Sebelumnya saat memberikan sambutan pada acara tersebut, Presiden Jokowi mengatakan bahwa dulu dalam setahun hanya mengeluarkan 500 ribu 600 ribu sertifikat di seluruh Indonesia. Padahal di seluruh Indonesia terdapat 126 juta yang harus bersertifikat, dan sampai 2015 baru 46 juta yang bersertifikat. Artinya, kurang 80 juta yang belum bersertifikat.
Bayangkan 80 juta yang belum bersertifikat. Kalau setahun 500.000 artinya Bapak/Ibu menunggu 160 tahun untuk dapat sertifikat, ucap Presiden.
Kepala Negara menjelaskan mengenai perlunya sertifikat itu diberikan, karena setiap dirinya ke desa, kampung, atau daerah, baik di Jawa, Sumatera, Kalimantan, Sulawesi, Papua, Maluku, NTB, atau NTT, terdengar masalah sengketa lahan/tanah. Dengan memegang sertifikat tersebut, lanjut Kepala Negara, maka ada tanda bukti hak hukum atas tanah.
Ini adalah tanda bukti hak hukum atas tanah yang kita miliki.
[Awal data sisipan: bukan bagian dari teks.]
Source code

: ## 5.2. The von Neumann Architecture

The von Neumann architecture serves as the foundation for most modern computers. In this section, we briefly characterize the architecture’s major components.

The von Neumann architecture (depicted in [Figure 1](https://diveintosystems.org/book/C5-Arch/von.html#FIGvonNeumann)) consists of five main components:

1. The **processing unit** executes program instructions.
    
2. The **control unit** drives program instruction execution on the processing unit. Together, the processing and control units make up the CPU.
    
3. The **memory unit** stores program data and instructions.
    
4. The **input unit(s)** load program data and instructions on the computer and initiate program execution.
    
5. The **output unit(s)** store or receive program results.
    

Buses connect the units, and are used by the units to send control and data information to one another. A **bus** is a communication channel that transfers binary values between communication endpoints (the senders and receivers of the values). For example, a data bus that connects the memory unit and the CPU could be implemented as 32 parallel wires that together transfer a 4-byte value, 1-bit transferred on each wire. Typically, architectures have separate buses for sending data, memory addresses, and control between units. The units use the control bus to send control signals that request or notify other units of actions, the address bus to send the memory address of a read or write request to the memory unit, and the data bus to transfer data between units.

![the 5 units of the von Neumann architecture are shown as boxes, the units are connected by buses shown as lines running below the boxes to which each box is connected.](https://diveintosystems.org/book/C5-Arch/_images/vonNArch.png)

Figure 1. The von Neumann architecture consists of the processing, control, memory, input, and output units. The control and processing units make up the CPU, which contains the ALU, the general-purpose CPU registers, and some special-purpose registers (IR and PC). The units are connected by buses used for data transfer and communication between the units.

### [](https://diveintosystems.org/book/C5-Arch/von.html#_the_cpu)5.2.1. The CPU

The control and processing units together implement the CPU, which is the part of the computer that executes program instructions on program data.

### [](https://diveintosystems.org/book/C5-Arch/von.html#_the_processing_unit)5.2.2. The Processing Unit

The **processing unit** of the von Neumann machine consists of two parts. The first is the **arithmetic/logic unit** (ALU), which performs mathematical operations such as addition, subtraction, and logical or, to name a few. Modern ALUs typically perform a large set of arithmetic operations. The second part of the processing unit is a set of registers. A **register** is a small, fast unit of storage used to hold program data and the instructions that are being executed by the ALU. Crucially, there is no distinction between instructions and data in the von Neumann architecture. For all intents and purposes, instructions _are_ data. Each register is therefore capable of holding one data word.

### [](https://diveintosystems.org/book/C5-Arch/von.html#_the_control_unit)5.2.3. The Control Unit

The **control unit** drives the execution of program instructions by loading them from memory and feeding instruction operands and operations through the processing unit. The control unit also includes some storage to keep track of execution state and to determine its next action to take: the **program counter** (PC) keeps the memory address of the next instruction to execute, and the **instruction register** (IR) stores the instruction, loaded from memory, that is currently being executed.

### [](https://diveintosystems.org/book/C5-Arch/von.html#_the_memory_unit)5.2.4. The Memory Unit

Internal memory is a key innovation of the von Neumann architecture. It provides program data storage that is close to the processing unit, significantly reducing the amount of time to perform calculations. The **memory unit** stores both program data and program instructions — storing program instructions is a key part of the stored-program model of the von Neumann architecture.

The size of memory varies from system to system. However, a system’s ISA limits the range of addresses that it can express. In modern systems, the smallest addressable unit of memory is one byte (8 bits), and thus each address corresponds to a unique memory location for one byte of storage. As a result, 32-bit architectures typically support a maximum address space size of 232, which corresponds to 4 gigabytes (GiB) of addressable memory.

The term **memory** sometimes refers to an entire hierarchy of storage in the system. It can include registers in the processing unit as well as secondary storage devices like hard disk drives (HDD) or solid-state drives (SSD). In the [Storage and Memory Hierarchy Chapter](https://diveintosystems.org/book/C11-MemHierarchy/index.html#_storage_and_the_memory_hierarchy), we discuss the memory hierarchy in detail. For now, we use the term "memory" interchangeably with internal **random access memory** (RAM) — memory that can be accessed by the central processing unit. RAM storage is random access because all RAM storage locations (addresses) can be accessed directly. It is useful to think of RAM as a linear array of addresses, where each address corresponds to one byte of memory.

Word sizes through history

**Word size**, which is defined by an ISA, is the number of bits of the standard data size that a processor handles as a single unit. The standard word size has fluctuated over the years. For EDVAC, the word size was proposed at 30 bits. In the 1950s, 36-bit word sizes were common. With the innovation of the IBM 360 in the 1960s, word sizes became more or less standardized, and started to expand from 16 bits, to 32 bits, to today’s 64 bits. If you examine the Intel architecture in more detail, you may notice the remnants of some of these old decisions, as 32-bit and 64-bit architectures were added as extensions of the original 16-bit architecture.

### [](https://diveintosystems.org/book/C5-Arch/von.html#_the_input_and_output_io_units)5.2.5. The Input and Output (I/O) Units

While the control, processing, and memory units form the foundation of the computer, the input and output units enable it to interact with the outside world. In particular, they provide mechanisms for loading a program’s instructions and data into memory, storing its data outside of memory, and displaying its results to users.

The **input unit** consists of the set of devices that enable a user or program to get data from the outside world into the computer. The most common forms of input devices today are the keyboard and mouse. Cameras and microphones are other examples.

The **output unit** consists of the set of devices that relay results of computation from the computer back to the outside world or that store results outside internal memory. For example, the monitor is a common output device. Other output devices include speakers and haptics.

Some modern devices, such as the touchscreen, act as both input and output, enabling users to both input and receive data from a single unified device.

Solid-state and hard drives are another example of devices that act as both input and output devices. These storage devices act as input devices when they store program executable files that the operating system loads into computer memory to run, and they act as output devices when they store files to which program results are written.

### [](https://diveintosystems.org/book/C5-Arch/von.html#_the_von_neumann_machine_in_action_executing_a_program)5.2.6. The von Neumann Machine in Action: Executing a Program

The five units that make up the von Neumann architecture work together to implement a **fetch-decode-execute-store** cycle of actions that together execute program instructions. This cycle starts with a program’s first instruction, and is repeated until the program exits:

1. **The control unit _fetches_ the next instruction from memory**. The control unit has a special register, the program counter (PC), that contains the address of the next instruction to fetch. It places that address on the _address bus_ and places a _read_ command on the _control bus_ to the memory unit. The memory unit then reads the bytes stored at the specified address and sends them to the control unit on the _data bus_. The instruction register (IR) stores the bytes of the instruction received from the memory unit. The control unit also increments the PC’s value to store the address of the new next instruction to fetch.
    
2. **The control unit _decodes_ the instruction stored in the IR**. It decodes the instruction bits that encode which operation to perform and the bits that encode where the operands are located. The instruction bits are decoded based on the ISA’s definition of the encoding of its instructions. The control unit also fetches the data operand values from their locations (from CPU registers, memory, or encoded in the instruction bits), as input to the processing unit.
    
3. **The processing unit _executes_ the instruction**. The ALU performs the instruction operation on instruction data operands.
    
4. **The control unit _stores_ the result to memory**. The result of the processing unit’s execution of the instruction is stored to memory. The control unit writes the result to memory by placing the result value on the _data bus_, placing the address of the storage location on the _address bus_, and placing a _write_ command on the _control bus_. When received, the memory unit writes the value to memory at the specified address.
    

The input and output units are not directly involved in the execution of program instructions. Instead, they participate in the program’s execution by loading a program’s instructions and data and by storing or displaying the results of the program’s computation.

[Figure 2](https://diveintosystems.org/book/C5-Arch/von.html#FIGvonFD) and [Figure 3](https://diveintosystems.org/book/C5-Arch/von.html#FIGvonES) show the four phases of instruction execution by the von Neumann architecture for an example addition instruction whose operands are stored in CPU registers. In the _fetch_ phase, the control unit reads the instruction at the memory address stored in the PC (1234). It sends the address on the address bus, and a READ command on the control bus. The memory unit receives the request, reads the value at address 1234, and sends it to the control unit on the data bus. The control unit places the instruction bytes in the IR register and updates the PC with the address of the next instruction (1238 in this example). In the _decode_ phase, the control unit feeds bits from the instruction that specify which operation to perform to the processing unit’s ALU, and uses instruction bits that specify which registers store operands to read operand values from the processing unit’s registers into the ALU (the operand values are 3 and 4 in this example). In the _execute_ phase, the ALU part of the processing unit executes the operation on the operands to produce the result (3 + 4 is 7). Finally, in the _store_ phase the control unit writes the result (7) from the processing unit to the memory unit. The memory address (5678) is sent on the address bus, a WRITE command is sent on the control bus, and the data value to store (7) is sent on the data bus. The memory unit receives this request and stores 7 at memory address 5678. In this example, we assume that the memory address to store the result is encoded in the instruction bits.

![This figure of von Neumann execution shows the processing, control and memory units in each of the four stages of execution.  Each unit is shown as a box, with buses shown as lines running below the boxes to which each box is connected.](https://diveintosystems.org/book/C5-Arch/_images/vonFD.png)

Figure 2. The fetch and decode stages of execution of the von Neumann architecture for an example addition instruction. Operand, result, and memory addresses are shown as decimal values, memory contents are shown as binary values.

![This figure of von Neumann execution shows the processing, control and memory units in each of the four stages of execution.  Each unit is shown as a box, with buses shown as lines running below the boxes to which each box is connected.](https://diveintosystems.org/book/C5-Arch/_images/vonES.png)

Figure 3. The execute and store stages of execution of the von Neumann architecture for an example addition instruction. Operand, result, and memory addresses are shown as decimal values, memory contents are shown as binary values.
Kalau kita pegang ini sudah, ujar Kepala Negara seraya menambahkan, karena jelas sertifikat adalah tanda bukti hak hukum atas tanah yang dimiliki.
Untuk itu, Presiden Jokowi menitipkan pesan kepada masyarakat, apabila sudah memiliki sertifikat agar difotokopi dan dimasukkan plastik, sehingga kalau sertifikat yang asli hilang, masih memiliki fotokopi dokumen tersebut.
Modal Usaha
Kepala Negara tidak memungkiri jika ada masyarakat yang akan menggunakan sertifikatnya untuk mendapatkan pinjaman dari bank. Tapi Kepala Negara berpesan, agar masyarakat dapat berhati-hati kalau mau meminjam ke bank, dan menghitung/mengkalkulasi kemampuan untuk mengangsur setiap bulan. Karena kalau tidak bisa mengangsur, lanjut Presiden, maka sertifikat bisa hilang.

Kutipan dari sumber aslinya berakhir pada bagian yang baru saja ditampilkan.